Arriving in Morocco – sounds easier than it is. After my flight with the royal Moroccan airline, which has been around for 60 years (my plane probably also dates back to that time), I landed at Marrakech airport after midnight.
At the latest when I see the crowds of people streaming towards passport control I am wide awake again. But I’m not allowed to join the three kilometers long queue: The friendly officer at the entrance to the queue points to a crowd of people behind me, which is busy with filling out forms. Well, it could have been done on the plane. But why should it be too easy for the (tired) tourists?
Ten minutes later (of course I don’t have a pen handy) I am allowed to join the queue, which has mutated into a confusing bunch. It is hard to move forward, and one hour later at the desk, I have to answer all kinds of questions regarding my trip. Around 2 o’clock at night (or is it already 3 o’clock?) I finally arrive in my nice riad in the middle of the medina of Marrakech.
Who turned the clock?
As to the time I haven’t known for days what is going on, because everybody has another one. At the beginning I adjusted the time, but then I lost the desire to put my watch forward and backward constantly. On vacation, an hour back or forth doesn’t matter anyway! Then a local explains to me, when I am one hour late for the meeting, why it is so confusing with the Moroccan time: Last Friday, Morocco surprisingly decided not to change back to winter time but to stick to summer time. But it seems the news hasn’t reached the majority of the population yet… At least nobody in our riad knows anything about these decisions. And at the airport now all hell seems to have broken loose because the IT was not prepared for the everlasting summer time.

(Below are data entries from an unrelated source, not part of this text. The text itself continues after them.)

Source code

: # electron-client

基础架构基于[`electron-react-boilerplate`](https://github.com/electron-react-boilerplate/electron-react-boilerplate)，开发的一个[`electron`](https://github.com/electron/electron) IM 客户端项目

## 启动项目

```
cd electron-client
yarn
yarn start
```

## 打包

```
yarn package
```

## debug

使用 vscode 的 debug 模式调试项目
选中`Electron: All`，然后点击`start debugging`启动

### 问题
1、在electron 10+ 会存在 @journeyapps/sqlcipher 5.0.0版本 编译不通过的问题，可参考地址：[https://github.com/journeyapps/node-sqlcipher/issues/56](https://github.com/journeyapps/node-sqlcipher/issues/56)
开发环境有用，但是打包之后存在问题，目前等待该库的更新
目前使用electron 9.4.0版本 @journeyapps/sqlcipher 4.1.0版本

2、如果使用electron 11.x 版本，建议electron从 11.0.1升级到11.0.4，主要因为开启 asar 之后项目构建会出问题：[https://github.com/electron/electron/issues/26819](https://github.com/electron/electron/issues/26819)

I enjoy my time in Marrakech – as far as the constant rain and tourist rush allows it. Our riad is located in a quiet alleyway, through which hardly any suitcase can fit. We have a great view over the roofs of the medina up to the snow-covered mountains of the Atlas. Between the cloudbursts I’m constantly in the souks (actually Marrakech is one huge souk), see the tanners at work, drop in on carpet dealers, try on caftans and almost take an apartment door home that was foisted on me by an ambitious salesman. The narrow streets are hopelessly overcrowded with tourists, locals, moped drivers and donkey carts. But the sellers are holding back as far as possible and do not crowd the passers-by. And if all the hustle and bustle gets too much, one can flee into the beautiful gardens and parks outside of the medina.
The highlight of my tourist life in Marrakech is the belly dance show, which I really wanted to see. The troop consists of two half-naked Moroccan women, who constantly take victims from the audience onto the dance floor and sway them around without mercy. I have the great „luck“ to be among the chosen ones. At some point I have a golden tray with candles on my head. Thank God, almost nobody knows me here… Well, my need for belly dance shows in Morocco is satisfied for now!